売買の準用でカバーできるため請負人の担保責任は、通常の債務不履行責任と同質となる。
追完請求・代金減額請求が加わる。
「瑕疵」は、「契約不適合」に用語が改められる。

一方、
不法行為に基づく損害賠償請求によるかの判断は「建物としての基本的な安全性を損なう瑕疵」を検討。

最判平成19年7月6日民集61巻5号1769頁
最判平成23年7月21日民集237号293頁

設計者、施工者及び工事監理者は、建物の基本的な安全性が欠けないよう配慮する義務を負う。
区分所有者に限らず、契約関係にない居住者等に対しても同様。
さらに、「建物に基本的な安全性を損なう瑕疵」がある場合、不法行為責任が成立。

「建物としての基本的な安全性を損なう瑕疵」は、現実的に危険な場合に限らない。
放置すれは居住者等の生命・身体・財産に対する危険が現実化する場合、「建物としての基本的な安全性を損なう瑕疵」に該当。
構造耐力上の瑕疵に限らない。

例えば、
外壁が剥落して通行人にあたる
開口部・ベランダ・階段の瑕疵により建物の利用者が転落
漏水・有害物質の発生により建物利用者の健康財産を損なう危険

建物の美観・居住者の居住環境の快適さを損なうにとどまる瑕疵は、「建物に基本的な安全性を損なう瑕疵」に該当しない。

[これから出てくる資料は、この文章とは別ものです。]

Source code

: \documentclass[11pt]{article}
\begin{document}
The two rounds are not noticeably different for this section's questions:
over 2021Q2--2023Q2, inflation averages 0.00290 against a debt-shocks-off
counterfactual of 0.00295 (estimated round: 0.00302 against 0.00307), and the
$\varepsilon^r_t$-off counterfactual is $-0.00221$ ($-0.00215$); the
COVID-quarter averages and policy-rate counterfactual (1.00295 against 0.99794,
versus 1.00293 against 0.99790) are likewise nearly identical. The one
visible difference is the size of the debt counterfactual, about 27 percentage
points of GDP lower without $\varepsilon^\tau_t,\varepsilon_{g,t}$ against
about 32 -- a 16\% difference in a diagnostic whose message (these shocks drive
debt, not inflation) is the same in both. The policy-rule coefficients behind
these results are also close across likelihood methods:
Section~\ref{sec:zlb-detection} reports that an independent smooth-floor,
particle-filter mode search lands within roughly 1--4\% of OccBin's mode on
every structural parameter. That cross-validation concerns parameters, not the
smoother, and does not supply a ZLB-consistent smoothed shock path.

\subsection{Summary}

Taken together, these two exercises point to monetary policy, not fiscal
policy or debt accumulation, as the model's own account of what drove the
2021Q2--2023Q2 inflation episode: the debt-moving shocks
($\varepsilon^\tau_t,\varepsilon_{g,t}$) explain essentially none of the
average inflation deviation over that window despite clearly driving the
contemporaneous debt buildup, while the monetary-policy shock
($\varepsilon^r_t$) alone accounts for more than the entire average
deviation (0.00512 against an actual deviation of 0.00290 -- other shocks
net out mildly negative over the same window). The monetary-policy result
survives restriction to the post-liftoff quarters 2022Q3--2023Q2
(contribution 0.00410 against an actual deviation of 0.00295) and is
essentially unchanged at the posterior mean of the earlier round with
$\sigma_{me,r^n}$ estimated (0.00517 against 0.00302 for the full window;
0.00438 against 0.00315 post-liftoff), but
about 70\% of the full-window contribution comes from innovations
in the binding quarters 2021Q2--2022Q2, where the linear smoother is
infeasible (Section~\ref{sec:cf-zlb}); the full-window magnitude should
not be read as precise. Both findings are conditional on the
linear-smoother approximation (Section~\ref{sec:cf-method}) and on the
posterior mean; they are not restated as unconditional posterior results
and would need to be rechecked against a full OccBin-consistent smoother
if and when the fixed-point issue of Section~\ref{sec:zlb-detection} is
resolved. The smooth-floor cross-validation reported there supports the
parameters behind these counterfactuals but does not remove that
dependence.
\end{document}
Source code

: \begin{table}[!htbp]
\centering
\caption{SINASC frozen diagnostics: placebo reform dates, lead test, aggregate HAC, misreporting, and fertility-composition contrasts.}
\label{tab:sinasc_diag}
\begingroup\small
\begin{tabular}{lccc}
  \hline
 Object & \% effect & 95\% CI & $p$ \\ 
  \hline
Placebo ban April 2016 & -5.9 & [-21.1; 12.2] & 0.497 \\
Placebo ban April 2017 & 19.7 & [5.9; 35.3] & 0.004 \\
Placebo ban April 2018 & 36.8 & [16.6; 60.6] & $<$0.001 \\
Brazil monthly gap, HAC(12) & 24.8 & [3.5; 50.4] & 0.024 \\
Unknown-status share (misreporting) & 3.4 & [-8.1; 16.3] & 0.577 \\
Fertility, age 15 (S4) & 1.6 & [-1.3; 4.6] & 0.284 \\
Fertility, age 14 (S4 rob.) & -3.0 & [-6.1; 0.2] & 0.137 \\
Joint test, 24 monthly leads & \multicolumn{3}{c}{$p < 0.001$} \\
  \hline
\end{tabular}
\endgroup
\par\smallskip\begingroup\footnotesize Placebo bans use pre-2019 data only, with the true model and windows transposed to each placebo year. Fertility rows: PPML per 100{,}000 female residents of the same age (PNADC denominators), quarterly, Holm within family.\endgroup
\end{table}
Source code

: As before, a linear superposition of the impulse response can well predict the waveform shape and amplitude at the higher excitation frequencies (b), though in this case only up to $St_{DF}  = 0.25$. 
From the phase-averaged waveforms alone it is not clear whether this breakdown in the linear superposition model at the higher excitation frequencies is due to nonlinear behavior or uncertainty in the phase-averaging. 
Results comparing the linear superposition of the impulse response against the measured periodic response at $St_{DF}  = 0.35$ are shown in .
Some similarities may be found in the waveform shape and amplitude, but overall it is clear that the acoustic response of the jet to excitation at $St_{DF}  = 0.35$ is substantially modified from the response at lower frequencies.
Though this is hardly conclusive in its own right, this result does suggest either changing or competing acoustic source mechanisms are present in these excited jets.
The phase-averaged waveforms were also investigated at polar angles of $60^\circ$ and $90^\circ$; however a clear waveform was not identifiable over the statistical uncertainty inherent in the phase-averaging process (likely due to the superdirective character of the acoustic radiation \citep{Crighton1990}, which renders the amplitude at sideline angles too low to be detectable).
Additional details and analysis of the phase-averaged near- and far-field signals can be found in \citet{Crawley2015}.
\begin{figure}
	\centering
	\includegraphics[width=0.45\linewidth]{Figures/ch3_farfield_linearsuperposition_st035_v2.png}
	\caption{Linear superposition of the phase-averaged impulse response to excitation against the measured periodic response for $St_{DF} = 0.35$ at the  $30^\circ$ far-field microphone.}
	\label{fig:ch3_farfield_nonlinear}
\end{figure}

構造耐力に関わる瑕疵は、建物建築中から留意する必要がある。
建物の構造耐力に関わらない瑕疵も含むので、構造図の調査のみでは不足。

長期修繕計画作成は、新築マンションの場合、設計図書、工事請負契約書による請負代金内訳書及び数量計算書等を参考にする。
既存マンションの場合、保管されている設計図書のほか、修繕の履歴、劣化状況の調査・診断の結果に基づいて、計画期間の推定修繕工事の内容、時期、概算の費用等に関し計画を定める。
マンション販売時・分譲会社からの設計図書の引渡しは、平成13年から義務化。

長期修繕計画の見直しは、設計図書、修繕履歴の資料調査、現地調査、必要により区分所有者に対するアンケート調査を行い、建物及び設備の劣化状況、区分所有者の要望の現状を把握し作成する。